While some versions of electronic cigarettes do include nicotine many of the brands do not list nicotine on their label of ingredients or contain the thousands of chemicals found in traditional cigarettes, but this hasn't deterred the DOT from issuing a statement that they will officially ban all versions, nicotine and non-nicotine, of the e-cigarettes this spring, according to the AP.
On four recent flights aboard United Airlines and its partners that I flew, which were operated by Colgan Air, Allegiant Airlines and United Express/Mesa Airlines, flights attendants specifically included verbal warnings on use of the electronic cigarettes during flight, and while aboard the planes, in their pre-flight instructions and clearly stated their use by passengers was banned by the airlines along with all other tobacco products, including smokeless tobacco.

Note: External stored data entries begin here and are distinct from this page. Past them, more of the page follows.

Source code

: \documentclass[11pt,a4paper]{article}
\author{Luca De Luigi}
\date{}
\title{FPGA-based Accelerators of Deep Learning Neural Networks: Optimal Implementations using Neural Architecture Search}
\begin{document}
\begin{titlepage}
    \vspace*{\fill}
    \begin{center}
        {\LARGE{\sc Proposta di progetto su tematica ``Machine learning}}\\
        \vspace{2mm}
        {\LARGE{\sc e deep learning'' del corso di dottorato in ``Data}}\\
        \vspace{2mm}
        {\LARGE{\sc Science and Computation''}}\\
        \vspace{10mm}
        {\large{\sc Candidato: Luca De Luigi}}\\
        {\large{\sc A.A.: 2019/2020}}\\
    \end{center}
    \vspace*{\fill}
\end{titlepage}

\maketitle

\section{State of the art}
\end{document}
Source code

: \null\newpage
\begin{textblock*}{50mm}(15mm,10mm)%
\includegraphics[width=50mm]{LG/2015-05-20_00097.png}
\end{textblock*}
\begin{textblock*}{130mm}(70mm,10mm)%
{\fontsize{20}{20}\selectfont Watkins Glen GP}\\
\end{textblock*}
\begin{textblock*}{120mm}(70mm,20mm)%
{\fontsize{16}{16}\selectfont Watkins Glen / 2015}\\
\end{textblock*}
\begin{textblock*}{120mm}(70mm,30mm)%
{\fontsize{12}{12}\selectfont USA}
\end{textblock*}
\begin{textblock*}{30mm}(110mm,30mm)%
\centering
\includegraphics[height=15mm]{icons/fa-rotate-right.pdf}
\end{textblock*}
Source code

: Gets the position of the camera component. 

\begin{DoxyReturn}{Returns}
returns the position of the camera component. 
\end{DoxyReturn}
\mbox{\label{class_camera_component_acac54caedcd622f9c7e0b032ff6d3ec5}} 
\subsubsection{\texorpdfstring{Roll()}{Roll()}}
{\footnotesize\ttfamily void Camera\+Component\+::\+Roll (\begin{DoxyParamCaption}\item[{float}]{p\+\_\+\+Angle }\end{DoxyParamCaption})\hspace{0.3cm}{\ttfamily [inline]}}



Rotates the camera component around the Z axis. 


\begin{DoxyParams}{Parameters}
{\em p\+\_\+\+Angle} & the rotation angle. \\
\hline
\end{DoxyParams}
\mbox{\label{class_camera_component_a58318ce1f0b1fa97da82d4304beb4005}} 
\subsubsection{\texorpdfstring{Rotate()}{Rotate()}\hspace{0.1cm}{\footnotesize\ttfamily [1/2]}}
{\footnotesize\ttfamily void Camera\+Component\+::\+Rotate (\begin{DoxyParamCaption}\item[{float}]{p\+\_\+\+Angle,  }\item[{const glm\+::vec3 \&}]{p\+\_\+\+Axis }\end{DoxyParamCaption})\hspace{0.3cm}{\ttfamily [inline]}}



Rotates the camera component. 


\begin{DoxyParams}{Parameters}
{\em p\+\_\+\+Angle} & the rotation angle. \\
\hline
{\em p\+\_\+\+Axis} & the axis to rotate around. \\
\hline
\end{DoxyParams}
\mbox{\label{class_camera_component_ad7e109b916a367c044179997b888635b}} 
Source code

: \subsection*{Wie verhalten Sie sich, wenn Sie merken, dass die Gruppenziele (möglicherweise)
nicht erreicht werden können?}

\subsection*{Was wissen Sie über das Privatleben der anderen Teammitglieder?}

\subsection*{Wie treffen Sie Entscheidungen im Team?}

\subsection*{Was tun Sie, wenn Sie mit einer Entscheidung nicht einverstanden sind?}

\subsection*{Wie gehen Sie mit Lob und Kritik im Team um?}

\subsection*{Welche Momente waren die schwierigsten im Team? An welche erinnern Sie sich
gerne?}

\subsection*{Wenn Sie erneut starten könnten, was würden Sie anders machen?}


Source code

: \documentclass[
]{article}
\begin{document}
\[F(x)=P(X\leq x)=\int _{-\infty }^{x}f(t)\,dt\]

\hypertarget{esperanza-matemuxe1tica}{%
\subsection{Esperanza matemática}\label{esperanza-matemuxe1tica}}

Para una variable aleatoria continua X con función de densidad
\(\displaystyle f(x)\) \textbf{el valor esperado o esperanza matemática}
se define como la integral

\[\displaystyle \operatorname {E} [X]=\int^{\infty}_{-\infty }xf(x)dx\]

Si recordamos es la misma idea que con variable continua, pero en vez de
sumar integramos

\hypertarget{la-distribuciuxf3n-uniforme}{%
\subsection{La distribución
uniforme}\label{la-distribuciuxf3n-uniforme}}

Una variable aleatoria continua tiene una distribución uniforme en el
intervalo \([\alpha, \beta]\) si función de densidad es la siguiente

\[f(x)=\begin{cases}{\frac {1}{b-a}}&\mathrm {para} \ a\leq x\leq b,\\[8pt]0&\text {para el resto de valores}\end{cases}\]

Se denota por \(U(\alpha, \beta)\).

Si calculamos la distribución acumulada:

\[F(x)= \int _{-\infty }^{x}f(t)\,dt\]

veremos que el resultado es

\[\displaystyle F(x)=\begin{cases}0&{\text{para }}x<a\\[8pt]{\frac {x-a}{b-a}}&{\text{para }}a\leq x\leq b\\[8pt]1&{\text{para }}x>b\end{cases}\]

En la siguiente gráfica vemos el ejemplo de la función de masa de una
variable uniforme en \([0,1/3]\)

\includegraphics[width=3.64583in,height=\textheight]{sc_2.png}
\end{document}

The misunderstanding by passengers has become widespread with one recent Allegiant flight from Bangor, Maine interrupted when a passenger, who was using one of the devices "to satisfy his nicotine craving," refused to put the e-cigarette away, prompting the flight to be diverted so federal officials could investigate the incident and question the passengers involved, according to a report in the Bangor Daily News.
The AP reports, "Sen. Frank Lautenberg of New Jersey, has been informing airlines and the public that it interprets smoking regulations to include e-cigarettes. Lautenberg, who wrote the 1987 law that banned smoking on airplanes, had asked transportation officials to clarify the rule."
"We still don't know the health effects of e-cigarettes, and we don't want to turn airline passengers into laboratory mice," Lautenberg said in an e-mailed statement to the AP.
Lautenberg has fiercely fought the use of e-cigarettes as a smoking alternative or smoking cessation aid and according to a press release from his office, he has written a letter to the Food and Drug Administration (FDA) requesting they be taken off the market until they are proven safe by the federal agency.
Sen. Lautenberg's office recently announced the FDA is appealing a federal judge's ruling in the 'Smoking Everywhere' case that the agency does not have the authority to regulate the controversial product.
Digital Journal reported on U.S. District Judge Richard J. Leon's ruling and the 32-page opinion in which Leon "sided with electronic cigarette maker Smoking Everywhere Inc. in finding that the FDA has no authority to regulate the products and can't stop them from entering the country."
Lautenberg responded in a press release: “I disagree with the decision in this case and support the FDA's position that electronic cigarettes are drug-device combinations.”